▶ **Records provided**
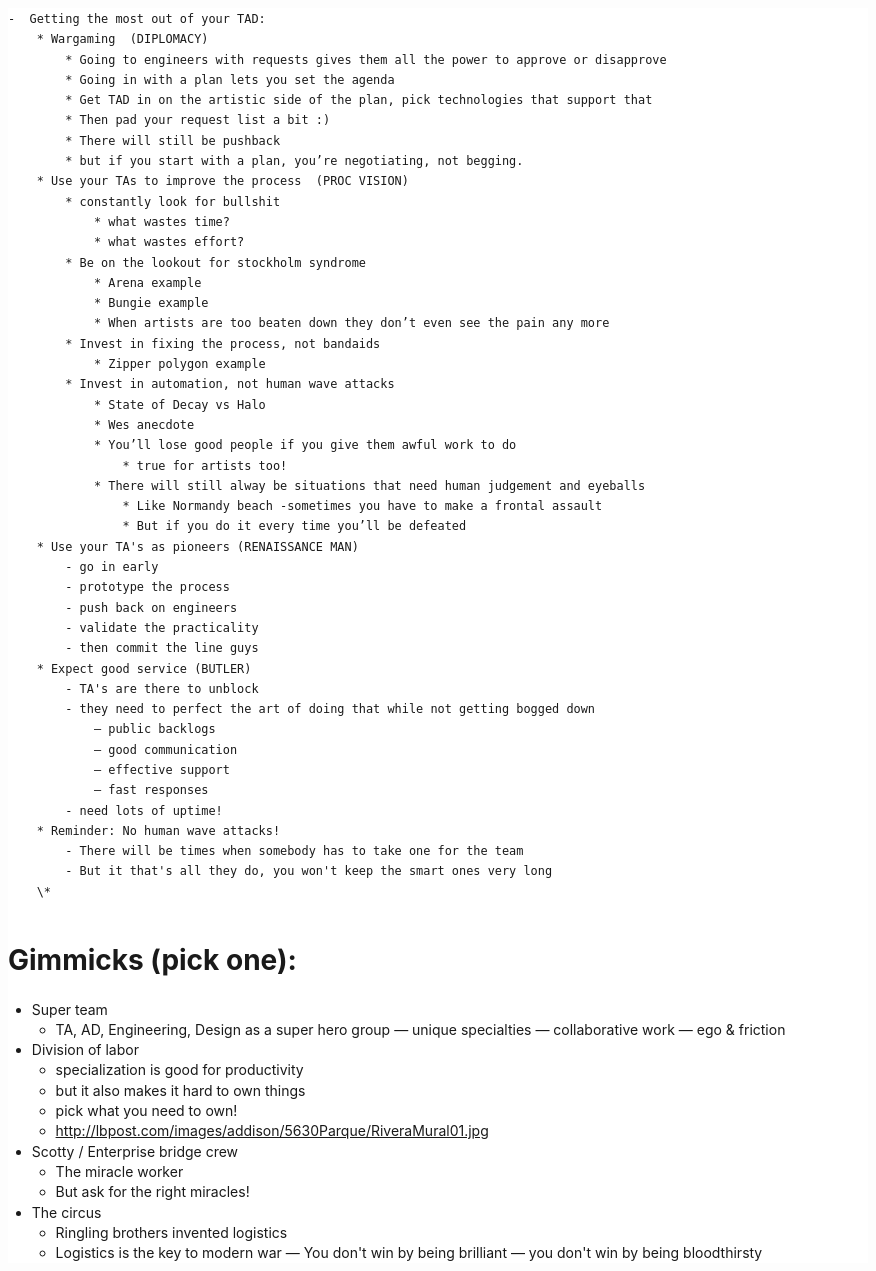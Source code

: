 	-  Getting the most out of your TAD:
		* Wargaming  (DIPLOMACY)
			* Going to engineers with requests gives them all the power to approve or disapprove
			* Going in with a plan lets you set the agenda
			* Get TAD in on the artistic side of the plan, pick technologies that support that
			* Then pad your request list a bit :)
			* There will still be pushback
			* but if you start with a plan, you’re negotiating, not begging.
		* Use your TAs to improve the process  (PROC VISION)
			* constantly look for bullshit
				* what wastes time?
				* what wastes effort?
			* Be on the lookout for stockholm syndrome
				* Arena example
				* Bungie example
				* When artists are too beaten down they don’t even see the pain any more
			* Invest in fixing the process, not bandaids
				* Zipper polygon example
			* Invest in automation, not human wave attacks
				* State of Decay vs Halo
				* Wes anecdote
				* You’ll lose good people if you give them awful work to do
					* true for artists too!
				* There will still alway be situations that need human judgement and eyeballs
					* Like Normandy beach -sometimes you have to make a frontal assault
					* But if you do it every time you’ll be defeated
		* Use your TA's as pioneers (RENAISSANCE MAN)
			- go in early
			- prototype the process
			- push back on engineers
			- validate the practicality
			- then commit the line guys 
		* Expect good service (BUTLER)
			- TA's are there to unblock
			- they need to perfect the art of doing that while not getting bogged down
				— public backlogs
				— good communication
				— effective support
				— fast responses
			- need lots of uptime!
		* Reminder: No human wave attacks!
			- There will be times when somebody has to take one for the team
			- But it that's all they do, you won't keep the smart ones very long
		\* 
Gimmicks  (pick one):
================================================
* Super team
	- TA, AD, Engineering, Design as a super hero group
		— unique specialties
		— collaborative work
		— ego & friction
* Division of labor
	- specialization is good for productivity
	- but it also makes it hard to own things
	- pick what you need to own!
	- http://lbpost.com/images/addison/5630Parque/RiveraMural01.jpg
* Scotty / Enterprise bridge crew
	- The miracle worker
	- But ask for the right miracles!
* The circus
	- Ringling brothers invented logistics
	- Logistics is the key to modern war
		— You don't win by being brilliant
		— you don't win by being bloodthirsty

▶ **Requirement**
Make a verbatim copy of all the entries and strip out the pictures.

▶ **Written answer**
Source code

: 	-  Getting the most out of your TAD:
		* Wargaming  (DIPLOMACY)
			* Going to engineers with requests gives them all the power to approve or disapprove
			* Going in with a plan lets you set the agenda
			* Get TAD in on the artistic side of the plan, pick technologies that support that
			* Then pad your request list a bit :)
			* There will still be pushback
			* but if you start with a plan, you’re negotiating, not begging.
		* Use your TAs to improve the process  (PROC VISION)
			* constantly look for bullshit
				* what wastes time?
				* what wastes effort?
			* Be on the lookout for stockholm syndrome
				* Arena example
				* Bungie example
				* When artists are too beaten down they don’t even see the pain any more
			* Invest in fixing the process, not bandaids
				* Zipper polygon example
			* Invest in automation, not human wave attacks
				* State of Decay vs Halo
				* Wes anecdote
				* You’ll lose good people if you give them awful work to do
					* true for artists too!
				* There will still alway be situations that need human judgement and eyeballs
					* Like Normandy beach -sometimes you have to make a frontal assault
					* But if you do it every time you’ll be defeated
		* Use your TA's as pioneers (RENAISSANCE MAN)
			- go in early
			- prototype the process
			- push back on engineers
			- validate the practicality
			- then commit the line guys 
		* Expect good service (BUTLER)
			- TA's are there to unblock
			- they need to perfect the art of doing that while not getting bogged down
				— public backlogs
				— good communication
				— effective support
				— fast responses
			- need lots of uptime!
		* Reminder: No human wave attacks!
			- There will be times when somebody has to take one for the team
			- But it that's all they do, you won't keep the smart ones very long
		\* 
Gimmicks  (pick one):
================================================
* Super team
	- TA, AD, Engineering, Design as a super hero group
		— unique specialties
		— collaborative work
		— ego & friction
* Division of labor
	- specialization is good for productivity
	- but it also makes it hard to own things
	- pick what you need to own!
	- http://lbpost.com/images/addison/5630Parque/RiveraMural01.jpg
* Scotty / Enterprise bridge crew
	- The miracle worker
	- But ask for the right miracles!
* The circus
	- Ringling brothers invented logistics
	- Logistics is the key to modern war
		— You don't win by being brilliant
		— you don't win by being bloodthirsty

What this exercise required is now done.